Material supplied:

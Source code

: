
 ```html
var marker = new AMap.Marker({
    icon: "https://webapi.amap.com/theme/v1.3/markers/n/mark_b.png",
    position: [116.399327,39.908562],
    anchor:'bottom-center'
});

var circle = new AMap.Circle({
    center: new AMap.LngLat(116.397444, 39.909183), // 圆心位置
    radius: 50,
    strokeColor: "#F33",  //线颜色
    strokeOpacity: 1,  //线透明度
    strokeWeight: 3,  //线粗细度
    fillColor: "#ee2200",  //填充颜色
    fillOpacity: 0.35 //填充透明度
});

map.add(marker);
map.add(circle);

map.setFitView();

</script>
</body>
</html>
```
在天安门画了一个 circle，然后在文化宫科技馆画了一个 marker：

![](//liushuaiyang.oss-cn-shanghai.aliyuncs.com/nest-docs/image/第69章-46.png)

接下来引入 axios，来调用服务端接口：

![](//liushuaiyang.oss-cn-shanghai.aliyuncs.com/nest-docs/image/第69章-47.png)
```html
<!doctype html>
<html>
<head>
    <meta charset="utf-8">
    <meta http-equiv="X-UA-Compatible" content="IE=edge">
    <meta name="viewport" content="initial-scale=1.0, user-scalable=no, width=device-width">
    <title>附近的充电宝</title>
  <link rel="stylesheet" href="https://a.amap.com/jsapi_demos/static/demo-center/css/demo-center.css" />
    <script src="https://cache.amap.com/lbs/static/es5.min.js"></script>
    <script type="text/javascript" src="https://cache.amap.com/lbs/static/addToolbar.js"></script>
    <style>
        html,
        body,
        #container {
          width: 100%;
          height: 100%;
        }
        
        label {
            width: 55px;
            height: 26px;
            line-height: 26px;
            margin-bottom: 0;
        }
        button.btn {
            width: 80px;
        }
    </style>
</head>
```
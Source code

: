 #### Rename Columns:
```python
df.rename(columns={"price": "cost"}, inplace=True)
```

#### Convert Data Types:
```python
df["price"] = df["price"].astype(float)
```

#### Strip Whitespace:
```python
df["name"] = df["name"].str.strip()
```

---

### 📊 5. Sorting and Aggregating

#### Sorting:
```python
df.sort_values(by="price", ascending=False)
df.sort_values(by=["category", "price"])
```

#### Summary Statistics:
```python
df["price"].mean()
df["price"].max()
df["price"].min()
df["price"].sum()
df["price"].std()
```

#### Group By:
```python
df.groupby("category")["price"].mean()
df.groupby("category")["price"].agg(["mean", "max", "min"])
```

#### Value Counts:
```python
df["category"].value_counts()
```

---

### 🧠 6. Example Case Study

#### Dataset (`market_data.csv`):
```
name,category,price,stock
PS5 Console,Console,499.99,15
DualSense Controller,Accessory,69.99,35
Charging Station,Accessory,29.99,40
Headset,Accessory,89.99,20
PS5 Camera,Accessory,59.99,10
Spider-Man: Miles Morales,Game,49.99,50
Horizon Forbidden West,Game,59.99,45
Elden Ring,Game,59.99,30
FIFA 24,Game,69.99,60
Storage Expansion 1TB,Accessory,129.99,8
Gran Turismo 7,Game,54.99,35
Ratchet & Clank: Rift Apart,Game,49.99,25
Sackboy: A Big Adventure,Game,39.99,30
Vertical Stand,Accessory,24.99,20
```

Exercise directions:
Each entry above is to be printed again exactly.

Your solution:
Source code

:
 ```html
var marker = new AMap.Marker({
    icon: "https://webapi.amap.com/theme/v1.3/markers/n/mark_b.png",
    position: [116.399327,39.908562],
    anchor:'bottom-center'
});

var circle = new AMap.Circle({
    center: new AMap.LngLat(116.397444, 39.909183), // 圆心位置
    radius: 50,
    strokeColor: "#F33",  //线颜色
    strokeOpacity: 1,  //线透明度
    strokeWeight: 3,  //线粗细度
    fillColor: "#ee2200",  //填充颜色
    fillOpacity: 0.35 //填充透明度
});

map.add(marker);
map.add(circle);

map.setFitView();

</script>
</body>
</html>
```
在天安门画了一个 circle，然后在文化宫科技馆画了一个 marker：

![](//liushuaiyang.oss-cn-shanghai.aliyuncs.com/nest-docs/image/第69章-46.png)

接下来引入 axios，来调用服务端接口：

![](//liushuaiyang.oss-cn-shanghai.aliyuncs.com/nest-docs/image/第69章-47.png)
```html
<!doctype html>
<html>
<head>
    <meta charset="utf-8">
    <meta http-equiv="X-UA-Compatible" content="IE=edge">
    <meta name="viewport" content="initial-scale=1.0, user-scalable=no, width=device-width">
    <title>附近的充电宝</title>
  <link rel="stylesheet" href="https://a.amap.com/jsapi_demos/static/demo-center/css/demo-center.css" />
    <script src="https://cache.amap.com/lbs/static/es5.min.js"></script>
    <script type="text/javascript" src="https://cache.amap.com/lbs/static/addToolbar.js"></script>
    <style>
        html,
        body,
        #container {
          width: 100%;
          height: 100%;
        }
        
        label {
            width: 55px;
            height: 26px;
            line-height: 26px;
            margin-bottom: 0;
        }
        button.btn {
            width: 80px;
        }
    </style>
</head>
```
Source code

: #### Rename Columns:
```python
df.rename(columns={"price": "cost"}, inplace=True)
```

#### Convert Data Types:
```python
df["price"] = df["price"].astype(float)
```

#### Strip Whitespace:
```python
df["name"] = df["name"].str.strip()
```

---

### 📊 5. Sorting and Aggregating

#### Sorting:
```python
df.sort_values(by="price", ascending=False)
df.sort_values(by=["category", "price"])
```

#### Summary Statistics:
```python
df["price"].mean()
df["price"].max()
df["price"].min()
df["price"].sum()
df["price"].std()
```

#### Group By:
```python
df.groupby("category")["price"].mean()
df.groupby("category")["price"].agg(["mean", "max", "min"])
```

#### Value Counts:
```python
df["category"].value_counts()
```

---

### 🧠 6. Example Case Study

#### Dataset (`market_data.csv`):
```
name,category,price,stock
PS5 Console,Console,499.99,15
DualSense Controller,Accessory,69.99,35
Charging Station,Accessory,29.99,40
Headset,Accessory,89.99,20
PS5 Camera,Accessory,59.99,10
Spider-Man: Miles Morales,Game,49.99,50
Horizon Forbidden West,Game,59.99,45
Elden Ring,Game,59.99,30
FIFA 24,Game,69.99,60
Storage Expansion 1TB,Accessory,129.99,8
Gran Turismo 7,Game,54.99,35
Ratchet & Clank: Rift Apart,Game,49.99,25
Sackboy: A Big Adventure,Game,39.99,30
Vertical Stand,Accessory,24.99,20
```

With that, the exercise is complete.